PROMPT: From the records below, print exactly the lines starting at the one containing "Update translations, see" and ending at the one containing "git clone https://github.com/cryptosudo/gitian.sigs.git", ends included, and nothing else.

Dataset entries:

········

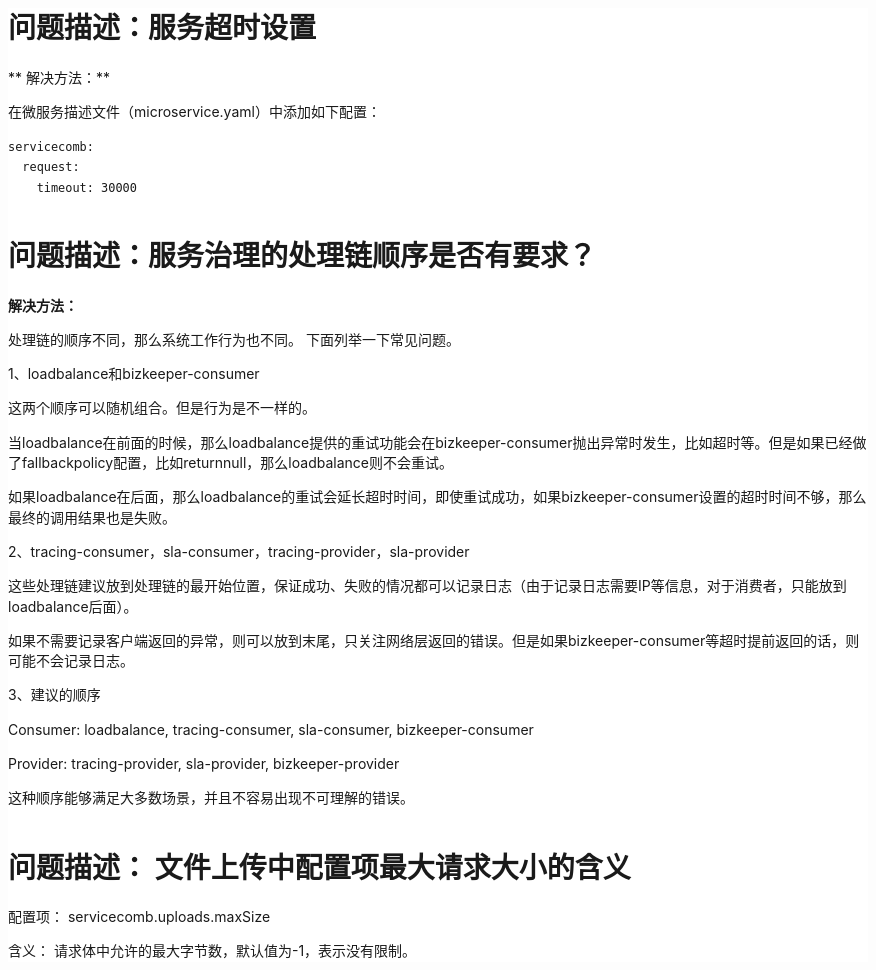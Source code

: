 # 问题描述：服务超时设置

** 解决方法：**

在微服务描述文件（microservice.yaml）中添加如下配置：

```
servicecomb:
  request:
    timeout: 30000
```

# 问题描述：服务治理的处理链顺序是否有要求？

**解决方法：**

处理链的顺序不同，那么系统工作行为也不同。 下面列举一下常见问题。

1、loadbalance和bizkeeper-consumer

这两个顺序可以随机组合。但是行为是不一样的。

当loadbalance在前面的时候，那么loadbalance提供的重试功能会在bizkeeper-consumer抛出异常时发生，比如超时等。但是如果已经做了fallbackpolicy配置，比如returnnull，那么loadbalance则不会重试。

如果loadbalance在后面，那么loadbalance的重试会延长超时时间，即使重试成功，如果bizkeeper-consumer设置的超时时间不够，那么最终的调用结果也是失败。

2、tracing-consumer，sla-consumer，tracing-provider，sla-provider

这些处理链建议放到处理链的最开始位置，保证成功、失败的情况都可以记录日志（由于记录日志需要IP等信息，对于消费者，只能放到loadbalance后面）。

如果不需要记录客户端返回的异常，则可以放到末尾，只关注网络层返回的错误。但是如果bizkeeper-consumer等超时提前返回的话，则可能不会记录日志。

3、建议的顺序

Consumer: loadbalance, tracing-consumer, sla-consumer, bizkeeper-consumer

Provider: tracing-provider, sla-provider, bizkeeper-provider

这种顺序能够满足大多数场景，并且不容易出现不可理解的错误。

# 问题描述： 文件上传中配置项最大请求大小的含义

配置项： servicecomb.uploads.maxSize

含义： 请求体中允许的最大字节数，默认值为-1，表示没有限制。
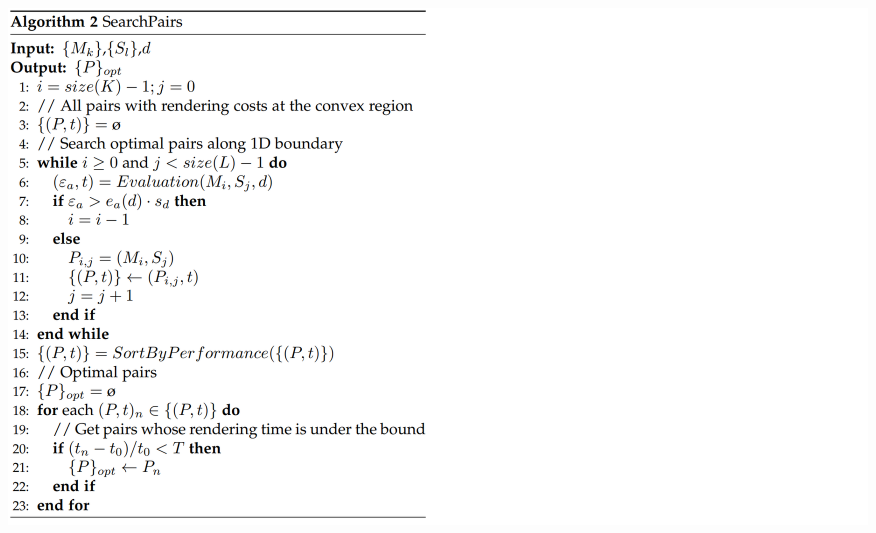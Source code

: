<img src="Automatic Mesh and Shader Level of Detail.assets/image-20220210131853684.png" alt="image-20220210131853684" style="zoom: 50%;" />
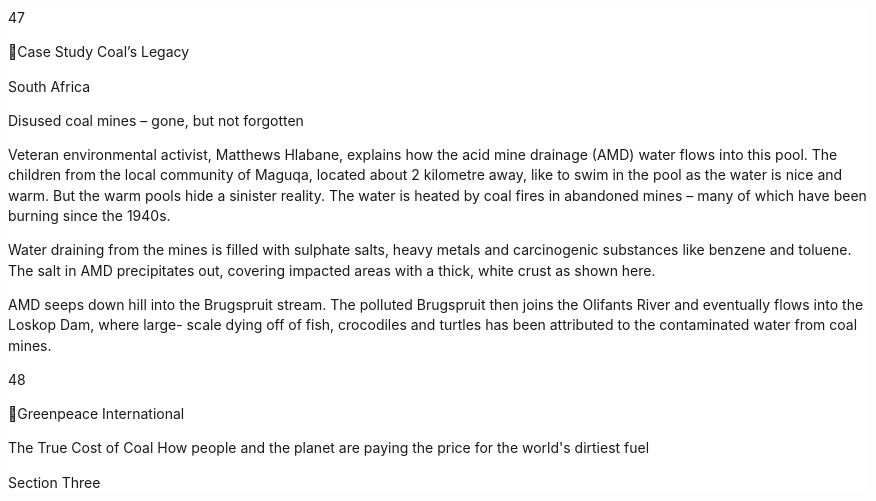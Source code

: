 47

Case Study
Coal’s Legacy

South Africa

Disused coal mines – gone, but not forgotten

Veteran environmental activist,
Matthews Hlabane, explains how
the acid mine drainage (AMD)
water flows into this pool. The
children from the local
community of Maguqa, located
about 2 kilometre away, like to
swim in the pool as the water is
nice and warm. But the warm
pools hide a sinister reality. The
water is heated by coal fires in
abandoned mines – many of
which have been burning since
the 1940s.

Water draining from the mines
is filled with sulphate salts,
heavy metals and carcinogenic
substances like benzene and
toluene. The salt in AMD
precipitates out, covering
impacted areas with a thick,
white crust as shown here.

AMD seeps down hill into the
Brugspruit stream. The polluted
Brugspruit then joins the Olifants
River and eventually flows into
the Loskop Dam, where large-
scale dying off of fish, crocodiles
and turtles has been attributed to
the contaminated water from
coal mines.

48

Greenpeace
International

The True
Cost of Coal
How people and the
planet are paying the price
for the world's dirtiest fuel

Section
Three

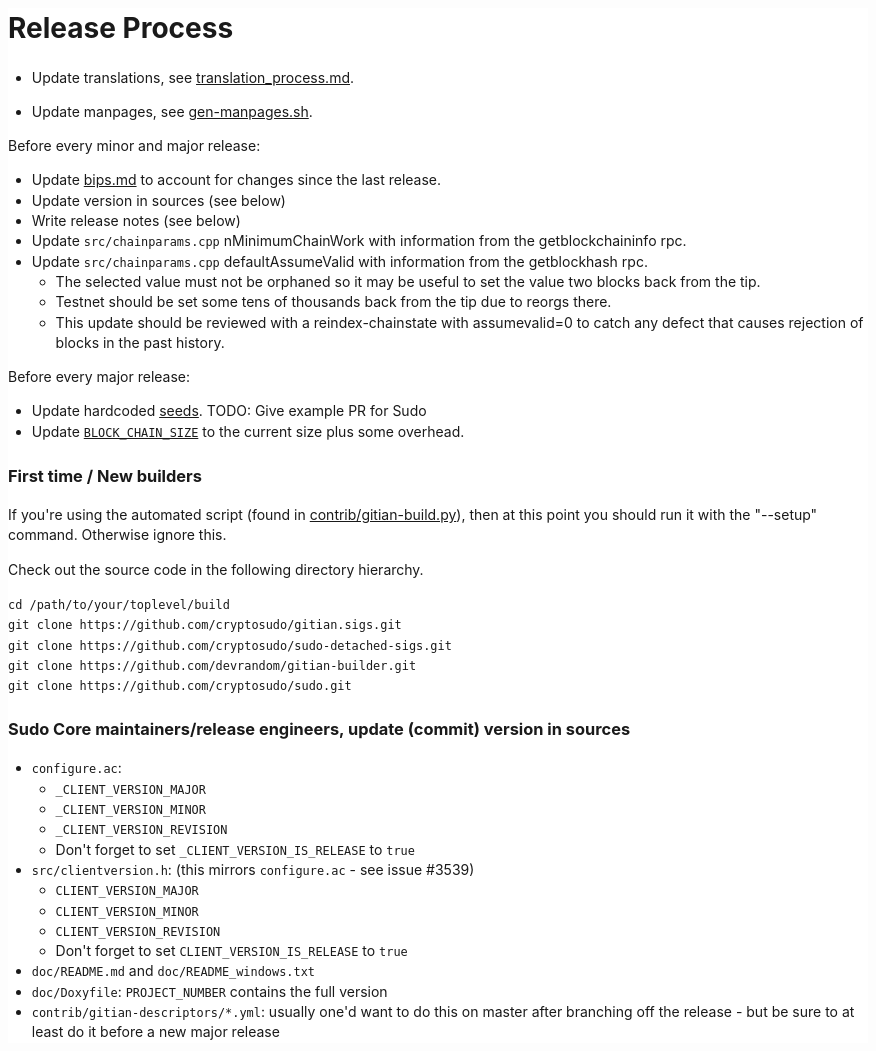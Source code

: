 Release Process
====================

* Update translations, see [translation_process.md](https://github.com/cryptosudo/sudo/blob/master/doc/translation_process.md#synchronising-translations).

* Update manpages, see [gen-manpages.sh](https://github.com/cryptosudo/sudo/blob/master/contrib/devtools/README.md#gen-manpagessh).

Before every minor and major release:

* Update [bips.md](bips.md) to account for changes since the last release.
* Update version in sources (see below)
* Write release notes (see below)
* Update `src/chainparams.cpp` nMinimumChainWork with information from the getblockchaininfo rpc.
* Update `src/chainparams.cpp` defaultAssumeValid  with information from the getblockhash rpc.
  - The selected value must not be orphaned so it may be useful to set the value two blocks back from the tip.
  - Testnet should be set some tens of thousands back from the tip due to reorgs there.
  - This update should be reviewed with a reindex-chainstate with assumevalid=0 to catch any defect
     that causes rejection of blocks in the past history.

Before every major release:

* Update hardcoded [seeds](/contrib/seeds/README.md). TODO: Give example PR for Sudo
* Update [`BLOCK_CHAIN_SIZE`](/src/qt/intro.cpp) to the current size plus some overhead.

### First time / New builders

If you're using the automated script (found in [contrib/gitian-build.py](/contrib/gitian-build.py)), then at this point you should run it with the "--setup" command. Otherwise ignore this.

Check out the source code in the following directory hierarchy.

	cd /path/to/your/toplevel/build
	git clone https://github.com/cryptosudo/gitian.sigs.git
	git clone https://github.com/cryptosudo/sudo-detached-sigs.git
	git clone https://github.com/devrandom/gitian-builder.git
	git clone https://github.com/cryptosudo/sudo.git

### Sudo Core maintainers/release engineers, update (commit) version in sources

- `configure.ac`:
    - `_CLIENT_VERSION_MAJOR`
    - `_CLIENT_VERSION_MINOR`
    - `_CLIENT_VERSION_REVISION`
    - Don't forget to set `_CLIENT_VERSION_IS_RELEASE` to `true`
- `src/clientversion.h`: (this mirrors `configure.ac` - see issue #3539)
    - `CLIENT_VERSION_MAJOR`
    - `CLIENT_VERSION_MINOR`
    - `CLIENT_VERSION_REVISION`
    - Don't forget to set `CLIENT_VERSION_IS_RELEASE` to `true`
- `doc/README.md` and `doc/README_windows.txt`
- `doc/Doxyfile`: `PROJECT_NUMBER` contains the full version
- `contrib/gitian-descriptors/*.yml`: usually one'd want to do this on master after branching off the release - but be sure to at least do it before a new major release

········

EXERCISE OUTPUT:
* Update translations, see [translation_process.md](https://github.com/cryptosudo/sudo/blob/master/doc/translation_process.md#synchronising-translations).

* Update manpages, see [gen-manpages.sh](https://github.com/cryptosudo/sudo/blob/master/contrib/devtools/README.md#gen-manpagessh).

Before every minor and major release:

* Update [bips.md](bips.md) to account for changes since the last release.
* Update version in sources (see below)
* Write release notes (see below)
* Update `src/chainparams.cpp` nMinimumChainWork with information from the getblockchaininfo rpc.
* Update `src/chainparams.cpp` defaultAssumeValid  with information from the getblockhash rpc.
  - The selected value must not be orphaned so it may be useful to set the value two blocks back from the tip.
  - Testnet should be set some tens of thousands back from the tip due to reorgs there.
  - This update should be reviewed with a reindex-chainstate with assumevalid=0 to catch any defect
     that causes rejection of blocks in the past history.

Before every major release:

* Update hardcoded [seeds](/contrib/seeds/README.md). TODO: Give example PR for Sudo
* Update [`BLOCK_CHAIN_SIZE`](/src/qt/intro.cpp) to the current size plus some overhead.

### First time / New builders

If you're using the automated script (found in [contrib/gitian-build.py](/contrib/gitian-build.py)), then at this point you should run it with the "--setup" command. Otherwise ignore this.

Check out the source code in the following directory hierarchy.

	cd /path/to/your/toplevel/build
	git clone https://github.com/cryptosudo/gitian.sigs.git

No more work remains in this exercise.